The consumerization of Information Technology has been pretty aggressive over the past few years, but the action is about to heat up with the release of the Apple iPad 2. Actually the release of the iPad 2 will be the catalyst for introducing tablets to the workplace and in my opinion there are three positions the IT department can take.



How much you decide to embrace tablets really depends on what you think these devices should do; other than look cool and allow the user to think they are being more productive. If you already have or are planning to develop a tablet application then embrace you must. If it is a public facing application then developing for both Apple and Android is a must and you might have to deal with both platforms. If it's a private application for internal use, then you might be able to pick the platform. This will of course mean you'll need to create another policy and choose a device (operating system and hardware). Neither the Apple OS or Android are highly secure (they were designed for the consumer market) and most consumers don't pick the devices for the operating system, but unless your company is considered a Macintosh or Apple shop and you have iTunes readily available (because you need it for the iPad) then an Android based tablet is probably a better bet. The downside is that there are a bunch on the market, so unless your IT department wants to support multiple hardware standards you'll need to choose something. Apple makes it easier, everyone gets an iPad 2, but you'll need iTunes on every desktop computer to support this. It goes without saying that unless you get ahead of this TODAY, the consumer will choose which platform to go with and guess who will get stuck support them, you (or someone in your IT department).
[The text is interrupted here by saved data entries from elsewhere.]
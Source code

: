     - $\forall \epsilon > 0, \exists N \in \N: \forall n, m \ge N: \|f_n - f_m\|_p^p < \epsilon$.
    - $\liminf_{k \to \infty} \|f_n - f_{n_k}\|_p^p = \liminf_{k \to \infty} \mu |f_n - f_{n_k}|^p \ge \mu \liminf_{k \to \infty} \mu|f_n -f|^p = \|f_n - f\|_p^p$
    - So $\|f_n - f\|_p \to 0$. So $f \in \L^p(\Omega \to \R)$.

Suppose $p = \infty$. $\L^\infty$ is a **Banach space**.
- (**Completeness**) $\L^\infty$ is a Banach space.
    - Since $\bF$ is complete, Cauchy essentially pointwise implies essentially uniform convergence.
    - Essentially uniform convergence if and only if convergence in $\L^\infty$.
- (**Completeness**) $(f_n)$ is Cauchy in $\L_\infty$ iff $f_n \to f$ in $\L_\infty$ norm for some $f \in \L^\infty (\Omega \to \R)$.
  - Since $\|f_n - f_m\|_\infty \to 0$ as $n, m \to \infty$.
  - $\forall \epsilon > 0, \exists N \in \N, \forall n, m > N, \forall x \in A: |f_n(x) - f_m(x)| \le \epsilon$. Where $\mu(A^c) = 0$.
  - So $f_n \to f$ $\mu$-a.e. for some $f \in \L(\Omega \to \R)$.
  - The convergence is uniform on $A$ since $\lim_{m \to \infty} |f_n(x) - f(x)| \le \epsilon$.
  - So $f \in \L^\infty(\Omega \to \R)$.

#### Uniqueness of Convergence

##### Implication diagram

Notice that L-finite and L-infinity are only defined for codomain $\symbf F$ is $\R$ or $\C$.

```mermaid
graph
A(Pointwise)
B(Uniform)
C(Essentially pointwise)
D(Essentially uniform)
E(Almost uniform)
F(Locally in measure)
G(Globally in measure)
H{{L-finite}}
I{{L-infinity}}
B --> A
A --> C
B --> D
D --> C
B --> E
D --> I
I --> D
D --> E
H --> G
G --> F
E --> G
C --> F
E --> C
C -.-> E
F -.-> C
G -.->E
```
So IT professionals, go answer the door and see what the Tablets want. You haven't won a sweepstakes but with some good planning you might still be a winner in the consumers eye.
BTW - by the time you've figured this out, written the policies, documented the support processes, gotten security and help desk approval two things would have happened. One, the consumers (users) will not have waited around and you'll have a bunch of miscellaneous tablets to contend with and two, a whole new crop of these devices will be on the market. So get going before it's too late.